Welcome back to the world's worst "poker blog". Poorly-written and not exactly entertaining, this thing is little more than a vanity project. Well, aside from the fact that I don't publicize it. And the fact that I freely acknowledge that I suck at poker.
Not to get all existential or anything, but this blog serves as an outlet, a release, a way to scream out the frustrations of the game without getting all Mattias Andersson. Gaaa, indeed.
I need someone to give me a powerful analogy. I need a word picture for the feeling you get when you've just bubbled out of a sizable tournament, when just 3 hands ago you were looking like a virtual lock for at least low money.
I'm thinking it's somewhere between "football in the groin" and "kicked in the stomach by a largish mule".

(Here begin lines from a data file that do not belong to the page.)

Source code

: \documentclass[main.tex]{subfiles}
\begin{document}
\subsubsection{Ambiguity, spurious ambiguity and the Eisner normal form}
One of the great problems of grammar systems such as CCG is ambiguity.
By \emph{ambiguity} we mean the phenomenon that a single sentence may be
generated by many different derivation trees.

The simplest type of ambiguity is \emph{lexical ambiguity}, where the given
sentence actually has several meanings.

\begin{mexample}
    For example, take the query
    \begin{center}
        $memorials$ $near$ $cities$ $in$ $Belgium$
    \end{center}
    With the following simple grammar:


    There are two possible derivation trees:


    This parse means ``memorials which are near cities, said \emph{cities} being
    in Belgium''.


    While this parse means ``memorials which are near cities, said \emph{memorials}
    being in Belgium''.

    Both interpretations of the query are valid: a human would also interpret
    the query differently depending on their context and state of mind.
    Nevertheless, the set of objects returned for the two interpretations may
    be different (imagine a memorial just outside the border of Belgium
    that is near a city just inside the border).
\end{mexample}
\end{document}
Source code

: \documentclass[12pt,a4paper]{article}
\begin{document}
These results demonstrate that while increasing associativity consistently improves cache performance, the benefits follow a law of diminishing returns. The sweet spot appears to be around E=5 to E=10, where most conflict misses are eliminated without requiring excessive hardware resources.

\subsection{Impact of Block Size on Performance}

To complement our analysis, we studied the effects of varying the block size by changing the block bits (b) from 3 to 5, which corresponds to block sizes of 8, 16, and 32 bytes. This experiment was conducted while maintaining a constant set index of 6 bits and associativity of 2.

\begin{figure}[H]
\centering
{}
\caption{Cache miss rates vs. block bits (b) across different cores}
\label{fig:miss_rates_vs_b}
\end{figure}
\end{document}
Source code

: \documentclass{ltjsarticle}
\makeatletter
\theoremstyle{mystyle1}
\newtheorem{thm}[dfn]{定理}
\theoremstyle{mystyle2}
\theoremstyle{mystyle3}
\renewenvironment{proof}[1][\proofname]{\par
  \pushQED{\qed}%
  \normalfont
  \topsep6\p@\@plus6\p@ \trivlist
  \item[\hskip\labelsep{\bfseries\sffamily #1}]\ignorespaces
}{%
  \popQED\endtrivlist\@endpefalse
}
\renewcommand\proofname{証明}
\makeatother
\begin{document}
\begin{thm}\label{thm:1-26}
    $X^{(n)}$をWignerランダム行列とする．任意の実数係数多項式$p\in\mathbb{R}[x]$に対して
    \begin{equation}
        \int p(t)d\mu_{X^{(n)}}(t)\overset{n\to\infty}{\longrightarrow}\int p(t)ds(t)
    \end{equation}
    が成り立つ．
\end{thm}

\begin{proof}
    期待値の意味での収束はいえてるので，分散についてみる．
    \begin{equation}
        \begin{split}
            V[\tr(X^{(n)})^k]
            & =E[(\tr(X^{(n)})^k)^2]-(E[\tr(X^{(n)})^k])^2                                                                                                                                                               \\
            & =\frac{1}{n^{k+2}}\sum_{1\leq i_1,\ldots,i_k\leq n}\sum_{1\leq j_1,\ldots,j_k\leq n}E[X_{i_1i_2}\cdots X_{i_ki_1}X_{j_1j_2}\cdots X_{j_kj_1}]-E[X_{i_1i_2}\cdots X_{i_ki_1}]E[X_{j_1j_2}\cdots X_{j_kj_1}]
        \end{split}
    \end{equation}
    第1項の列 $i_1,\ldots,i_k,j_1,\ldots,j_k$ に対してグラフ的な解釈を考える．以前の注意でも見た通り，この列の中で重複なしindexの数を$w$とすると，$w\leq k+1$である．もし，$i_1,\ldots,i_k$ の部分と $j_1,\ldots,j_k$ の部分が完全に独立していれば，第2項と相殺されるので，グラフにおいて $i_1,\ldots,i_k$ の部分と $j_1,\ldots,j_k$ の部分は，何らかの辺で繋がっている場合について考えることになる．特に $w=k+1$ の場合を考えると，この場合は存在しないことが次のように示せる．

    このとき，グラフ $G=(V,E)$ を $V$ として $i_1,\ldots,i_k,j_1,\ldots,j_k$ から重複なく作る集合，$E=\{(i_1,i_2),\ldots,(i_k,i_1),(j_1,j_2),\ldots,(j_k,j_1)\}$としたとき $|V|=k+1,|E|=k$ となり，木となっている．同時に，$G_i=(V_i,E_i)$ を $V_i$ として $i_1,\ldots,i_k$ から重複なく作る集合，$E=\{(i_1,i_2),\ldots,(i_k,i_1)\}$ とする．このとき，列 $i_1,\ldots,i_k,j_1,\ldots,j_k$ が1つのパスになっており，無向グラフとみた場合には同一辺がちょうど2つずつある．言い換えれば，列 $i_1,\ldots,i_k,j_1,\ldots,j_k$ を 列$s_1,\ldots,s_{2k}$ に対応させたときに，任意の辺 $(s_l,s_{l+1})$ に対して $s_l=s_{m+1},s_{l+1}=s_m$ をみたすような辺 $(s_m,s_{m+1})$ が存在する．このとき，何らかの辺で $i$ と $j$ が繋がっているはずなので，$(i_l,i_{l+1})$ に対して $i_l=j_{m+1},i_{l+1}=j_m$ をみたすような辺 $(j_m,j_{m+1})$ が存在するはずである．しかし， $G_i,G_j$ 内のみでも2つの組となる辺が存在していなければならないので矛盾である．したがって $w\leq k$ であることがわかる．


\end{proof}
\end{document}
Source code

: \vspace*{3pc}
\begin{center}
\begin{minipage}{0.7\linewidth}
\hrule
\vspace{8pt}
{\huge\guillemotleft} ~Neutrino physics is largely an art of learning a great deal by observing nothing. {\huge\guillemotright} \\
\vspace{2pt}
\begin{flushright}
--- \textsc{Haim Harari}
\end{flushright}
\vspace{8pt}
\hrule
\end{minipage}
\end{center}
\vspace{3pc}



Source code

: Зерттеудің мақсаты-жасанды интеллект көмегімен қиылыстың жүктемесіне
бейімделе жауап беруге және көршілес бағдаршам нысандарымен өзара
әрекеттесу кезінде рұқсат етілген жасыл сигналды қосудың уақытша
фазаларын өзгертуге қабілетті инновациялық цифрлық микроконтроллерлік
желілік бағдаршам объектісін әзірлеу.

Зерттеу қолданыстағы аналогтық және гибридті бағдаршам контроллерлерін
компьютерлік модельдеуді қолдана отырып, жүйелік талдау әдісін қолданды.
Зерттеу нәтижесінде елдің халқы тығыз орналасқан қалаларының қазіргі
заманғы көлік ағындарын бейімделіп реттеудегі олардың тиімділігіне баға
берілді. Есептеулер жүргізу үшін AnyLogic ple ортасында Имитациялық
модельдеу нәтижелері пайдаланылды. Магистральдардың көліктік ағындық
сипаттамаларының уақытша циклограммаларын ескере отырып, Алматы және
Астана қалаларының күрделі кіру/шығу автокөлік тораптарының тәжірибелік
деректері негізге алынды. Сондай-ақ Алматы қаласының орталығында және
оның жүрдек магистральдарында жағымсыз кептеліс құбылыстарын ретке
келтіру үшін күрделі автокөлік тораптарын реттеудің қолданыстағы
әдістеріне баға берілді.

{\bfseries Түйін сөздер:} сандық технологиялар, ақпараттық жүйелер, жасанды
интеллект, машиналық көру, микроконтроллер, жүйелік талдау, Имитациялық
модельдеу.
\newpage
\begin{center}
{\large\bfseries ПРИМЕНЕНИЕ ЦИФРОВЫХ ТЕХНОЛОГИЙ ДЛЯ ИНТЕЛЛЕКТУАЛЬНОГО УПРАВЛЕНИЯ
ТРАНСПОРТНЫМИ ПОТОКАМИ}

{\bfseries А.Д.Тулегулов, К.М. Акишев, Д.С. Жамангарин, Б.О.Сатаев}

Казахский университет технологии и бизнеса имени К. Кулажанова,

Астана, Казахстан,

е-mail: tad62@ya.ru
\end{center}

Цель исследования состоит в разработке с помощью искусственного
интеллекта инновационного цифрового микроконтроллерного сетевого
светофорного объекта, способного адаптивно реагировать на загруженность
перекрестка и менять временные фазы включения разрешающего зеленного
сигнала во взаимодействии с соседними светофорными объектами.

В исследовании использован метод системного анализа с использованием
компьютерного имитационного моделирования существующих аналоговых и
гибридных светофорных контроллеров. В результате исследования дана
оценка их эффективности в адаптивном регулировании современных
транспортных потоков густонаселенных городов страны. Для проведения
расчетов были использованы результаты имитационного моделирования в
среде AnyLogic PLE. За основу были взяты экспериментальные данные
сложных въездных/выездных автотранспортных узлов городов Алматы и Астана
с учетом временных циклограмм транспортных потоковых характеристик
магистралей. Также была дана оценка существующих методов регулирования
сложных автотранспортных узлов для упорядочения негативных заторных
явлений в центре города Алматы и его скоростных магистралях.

As always, there is a kinda-bad beat story involved here. Down to 43 in tonights $10+1 NL $4,000 guaranteed. Top 40 is money. I have half the average stack with about T5000. Blinds at 400/800. I'm dealt TT in the big blind. Two shorter stacks go all in in front of me. In many cases, I have no problem folding in this situation, but this is a pretty solid hand, and I have to like the chance to not quite triple up. I call.

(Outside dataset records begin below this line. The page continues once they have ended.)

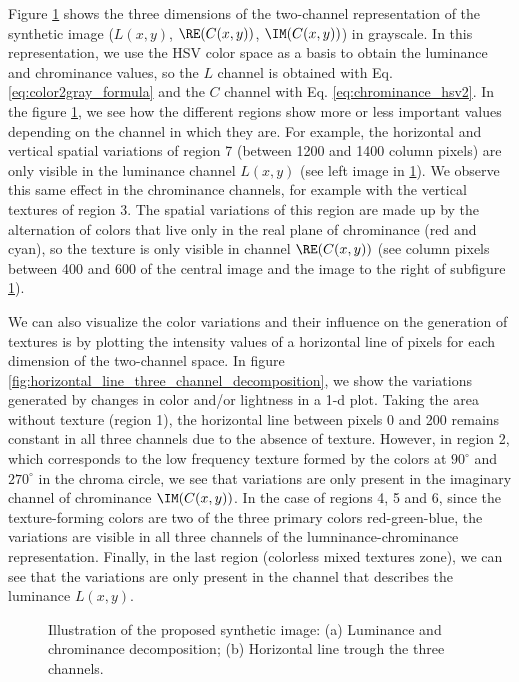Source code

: Figure \ref{fig:three_channel_decomposition} shows the three dimensions of the two-channel representation of the synthetic image ($L(x,y)$, $\RE(C(x,y))$, $\IM(C(x,y))$) in grayscale. In this representation, we use the HSV color space as a basis to obtain the luminance and chrominance values, so the $L$ channel is obtained with Eq. \eqref{eq:color2gray_formula} and the $C$ channel with Eq. \eqref{eq:chrominance_hsv2}. In the figure \ref{fig:three_channel_decomposition}, we see how the different regions show more or less important values depending on the channel in which they are. For example, the horizontal and vertical spatial variations of region 7 (between 1200 and 1400 column pixels) are only visible in the luminance channel $L(x,y)$ (see left image in \ref{fig:three_channel_decomposition}). We observe this same effect in the chrominance channels, for example with the vertical textures of region 3. The spatial variations of this region are made up by the alternation of colors that live only in the real plane of chrominance (red and cyan), so the texture is only visible in channel $\RE(C(x,y))$ (see column pixels between 400 and 600 of the central image and the image to the right of subfigure \ref{fig:three_channel_decomposition}). 

We can also visualize the color variations and their influence on the generation of textures is by plotting the intensity values of a horizontal line of pixels for each dimension of the two-channel space. In figure \ref{fig:horizontal_line_three_channel_decomposition}, we show the variations generated by changes in color and/or lightness in a 1-d plot. Taking the area without texture (region 1), the horizontal line between pixels 0 and 200 remains constant in all three channels due to the absence of texture. However, in region 2, which corresponds to the low frequency texture formed by the colors at $90^\circ$ and $270^\circ$ in the chroma circle, we see that variations are only present in the imaginary channel of chrominance $\IM(C(x,y))$. In the case of regions 4, 5 and 6, since the texture-forming colors are two of the three primary colors red-green-blue, the variations are visible in all three channels of the lumninance-chrominance representation. Finally, in the last region (colorless mixed textures zone), we can see that the variations are only present in the channel that describes the luminance $L(x,y)$.

\begin{figure}[!ht]
\centering
\caption{Illustration of the proposed synthetic image: (a) Luminance and chrominance decomposition; (b) Horizontal line trough the three channels.}\label{fig:three_channel_decomposition}
\end{figure}


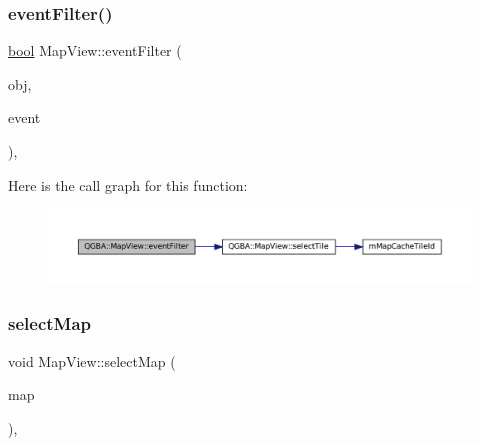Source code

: \subsubsection{\texorpdfstring{event\+Filter()}{eventFilter()}}
{\footnotesize\ttfamily \mbox{\hyperlink{libretro_8h_a4a26dcae73fb7e1528214a068aca317e}{bool}} Map\+View\+::event\+Filter (\begin{DoxyParamCaption}\item[{Q\+Object $\ast$}]{obj,  }\item[{Q\+Event $\ast$}]{event }\end{DoxyParamCaption})\hspace{0.3cm}{\ttfamily [override]}, {\ttfamily [protected]}}

Here is the call graph for this function\+:
\nopagebreak
\begin{figure}[H]
\begin{center}
\leavevmode
\includegraphics[width=350pt]{class_q_g_b_a_1_1_map_view_a6292ffd1dfcd0160d05d3872fcb3b04b_cgraph}
\end{center}
\end{figure}
\mbox{\label{class_q_g_b_a_1_1_map_view_ad51a1de9d54f8ef9203ac28706cf3727}} 
\subsubsection{\texorpdfstring{select\+Map}{selectMap}}
{\footnotesize\ttfamily void Map\+View\+::select\+Map (\begin{DoxyParamCaption}\item[{\mbox{\hyperlink{ioapi_8h_a787fa3cf048117ba7123753c1e74fcd6}{int}}}]{map }\end{DoxyParamCaption})\hspace{0.3cm}{\ttfamily [private]}, {\ttfamily [slot]}}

Cards are flipped. My TT is up against AJo and 88. I am ahead!
An 8 comes on the flop.
Now I am behind. I don't improve, and I lose about half my stack. Next hand, I complete the SB with a marginal hand, and the big stack in the BB puts me all in on an unhelpful flop. I fold.
Very next hand, on the button with about T1600 left, I get JJ. I push (duh). The big-stacked BB calls, correctly. He could have any 2 cards.
Unfortunately, those 2 cards are AKo. A king hits the flop, and I bust out 42nd, 2 short of a modest payday.
Although I'm unhappy about not cashing, it isn't the lack of cashing (40th only pays like $19 anyway) that bothers me. It's the feeling you get when you think you're doing something well, only to fall just short. There is a physical reaction to busting out of a tournament -- at least there is for me. I don't like that feeling very much, especially when you're close to accomplishing a goal. I am not good enough to make winning every time a goal, so cashing is something I'm shooting for. When I fail, it hurts.